— Но я хочу с тобой поразговаривать! — настаивала Сестрица, — Посиди со мной.
— Настасья, я дико устала!
— Ну и что? — искренне удивившись, закапризничала Настасья, — А с мамой так будешь сейчас еще разговаривать, я же знаю! Ты чья сестра, моя или мамина?!
— Да, но я её дочь!
— Нет, я её дочь!
Сестрица сама запуталась, кого к кому она собиралась ревновать, и тихо заныла. Иногда у Настасьи вдруг просыпались собственнические инстинкты по отношению к родственникам. Я в таких случаях всегда напоминала ей фильм «Игрушка» с Пьером Ришаром, и пыталась доказать, что Сестрица ведет себя некрасиво, и что я не игрушка вовсе. Настасья тогда всегда обижалась, забивалась под одеяло и начинала тоскливо выть, умело удерживая очень высокую и труднопереносимую ноту в течение очень долгого времени. Всё-таки она была совсем еще маленьким ребенком. Я в раннем детстве была еще хуже, в смысле отношения к свободе близких людей. До двух лет я вообще не подпускала к мамочке никого из знакомых. Если вдруг на улице мама встречала кого-то и останавливалась, чтобы поговорить с ним, я начинала дико орать. Не говорю уже о гостях, которые пытались приходить к нам домой. По квартире маленькая я ходила, не выпуская из рук подола маминой юбки. Не для того, чтобы держаться, а для пущей уверенности, что родительница никуда не исчезнет. Чтобы зайти в туалет, бедной маме приходилось оставлять часть юбки за дверью. Только сжимая в руках заветный подол, я чувствовала себя уверенно. Видимо, в детстве я подсознательно пыталась компенсировать себе все последующие годы одиночества. Привязчивостью и болезненным чувством собственности Настасья явно была в меня.

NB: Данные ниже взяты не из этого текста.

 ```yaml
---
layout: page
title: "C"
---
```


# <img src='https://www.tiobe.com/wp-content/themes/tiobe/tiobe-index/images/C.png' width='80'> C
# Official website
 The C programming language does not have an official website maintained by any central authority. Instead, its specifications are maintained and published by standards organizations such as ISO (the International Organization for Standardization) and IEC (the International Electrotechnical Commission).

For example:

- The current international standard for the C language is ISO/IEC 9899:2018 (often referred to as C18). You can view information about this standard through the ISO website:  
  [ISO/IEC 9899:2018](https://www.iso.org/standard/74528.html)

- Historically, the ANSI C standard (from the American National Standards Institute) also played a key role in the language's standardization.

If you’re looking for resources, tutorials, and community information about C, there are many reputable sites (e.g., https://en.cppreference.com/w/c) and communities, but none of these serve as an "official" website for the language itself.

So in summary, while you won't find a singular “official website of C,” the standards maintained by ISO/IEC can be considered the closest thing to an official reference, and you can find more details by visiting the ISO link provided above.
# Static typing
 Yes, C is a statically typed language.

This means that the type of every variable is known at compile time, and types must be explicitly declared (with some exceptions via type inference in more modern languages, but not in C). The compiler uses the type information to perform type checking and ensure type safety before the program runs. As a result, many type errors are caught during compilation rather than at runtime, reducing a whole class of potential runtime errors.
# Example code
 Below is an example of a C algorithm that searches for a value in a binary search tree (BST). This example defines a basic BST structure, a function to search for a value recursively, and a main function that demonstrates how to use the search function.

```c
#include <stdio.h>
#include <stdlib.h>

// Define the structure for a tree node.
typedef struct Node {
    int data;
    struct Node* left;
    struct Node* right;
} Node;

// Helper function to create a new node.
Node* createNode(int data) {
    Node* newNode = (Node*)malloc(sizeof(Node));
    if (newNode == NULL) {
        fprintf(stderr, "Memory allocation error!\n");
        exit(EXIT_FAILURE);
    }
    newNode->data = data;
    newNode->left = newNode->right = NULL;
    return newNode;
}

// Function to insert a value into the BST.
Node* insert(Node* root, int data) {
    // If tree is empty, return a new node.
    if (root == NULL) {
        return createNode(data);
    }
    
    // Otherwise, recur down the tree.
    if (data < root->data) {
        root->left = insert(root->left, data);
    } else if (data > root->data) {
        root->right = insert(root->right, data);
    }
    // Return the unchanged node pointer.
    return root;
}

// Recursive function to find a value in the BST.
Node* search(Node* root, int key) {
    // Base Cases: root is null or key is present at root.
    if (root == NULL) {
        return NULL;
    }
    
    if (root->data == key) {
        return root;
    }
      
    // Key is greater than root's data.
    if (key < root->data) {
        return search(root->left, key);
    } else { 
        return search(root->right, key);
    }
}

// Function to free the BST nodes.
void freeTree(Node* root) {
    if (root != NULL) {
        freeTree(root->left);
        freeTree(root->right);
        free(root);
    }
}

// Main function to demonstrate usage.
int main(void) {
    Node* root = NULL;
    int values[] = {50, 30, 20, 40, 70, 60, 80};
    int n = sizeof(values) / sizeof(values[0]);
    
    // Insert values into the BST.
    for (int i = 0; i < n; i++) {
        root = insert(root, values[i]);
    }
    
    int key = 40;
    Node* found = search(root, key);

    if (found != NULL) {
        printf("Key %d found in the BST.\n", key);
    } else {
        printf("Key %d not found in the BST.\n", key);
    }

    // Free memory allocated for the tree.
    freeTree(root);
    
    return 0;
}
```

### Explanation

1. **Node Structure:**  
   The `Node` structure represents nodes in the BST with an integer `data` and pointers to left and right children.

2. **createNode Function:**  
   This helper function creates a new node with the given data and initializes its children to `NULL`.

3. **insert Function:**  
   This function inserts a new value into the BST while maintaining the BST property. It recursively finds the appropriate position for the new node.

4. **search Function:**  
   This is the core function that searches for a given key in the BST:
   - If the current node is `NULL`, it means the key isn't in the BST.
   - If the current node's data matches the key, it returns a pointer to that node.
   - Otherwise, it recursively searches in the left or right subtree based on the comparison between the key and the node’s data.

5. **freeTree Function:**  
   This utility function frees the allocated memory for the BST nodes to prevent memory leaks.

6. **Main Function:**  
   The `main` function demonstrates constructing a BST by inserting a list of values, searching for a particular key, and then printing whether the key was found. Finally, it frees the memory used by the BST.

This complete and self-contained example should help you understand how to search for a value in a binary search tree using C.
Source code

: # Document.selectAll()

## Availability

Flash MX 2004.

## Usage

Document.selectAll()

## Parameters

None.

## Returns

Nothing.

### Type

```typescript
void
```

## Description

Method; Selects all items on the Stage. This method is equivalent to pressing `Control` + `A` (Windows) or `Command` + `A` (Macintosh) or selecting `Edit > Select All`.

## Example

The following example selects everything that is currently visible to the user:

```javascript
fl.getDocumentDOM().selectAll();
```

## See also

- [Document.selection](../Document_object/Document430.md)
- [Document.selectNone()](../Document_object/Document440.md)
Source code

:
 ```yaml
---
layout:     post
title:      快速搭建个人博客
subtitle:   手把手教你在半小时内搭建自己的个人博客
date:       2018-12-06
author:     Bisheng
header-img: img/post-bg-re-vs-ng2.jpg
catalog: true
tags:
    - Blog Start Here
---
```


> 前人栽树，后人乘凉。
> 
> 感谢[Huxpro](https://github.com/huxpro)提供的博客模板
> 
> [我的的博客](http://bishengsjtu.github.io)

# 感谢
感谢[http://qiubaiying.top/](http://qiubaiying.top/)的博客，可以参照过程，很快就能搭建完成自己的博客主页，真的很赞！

— Господи, — наделенная музыкальным слухом мама всегда болезненно реагировала на пищащие завывания Настасьи, — Девочки, перестаньте! — строго проговорила она так, будто я тоже была маленькой, — Этот звук ужасно действует мне на нервы!
Маме, в то время, нравился певец Витас. Мне он тоже нравился, но пропустить возможность удачно пошутить я не могла.
— А ты думай, что это поет Витас, и наслаждайся! Какая тебе разница, чьи завывания слушать?
Мама обиделась за любимого артиста и ушла в другую комнату. Настасью же моё высказывание ужасно развеселило, и она перестала, наконец, пищать. Через несколько минут в квартире уже воцарилась тишина. Настасья, как ни пыталась сопротивляться усталости, всё — таки уснула.
Я лежала в горячей ванне, согреваясь и восстанавливая силы. Рядом на табуретке сидела мамочка и причитала.
— Господи, ну на кого ты похожа? Вся в каких-то ссадинах и царапинах! Ощущение, что тебе четырнадцать лет, и ты участвуешь в подростковых драках!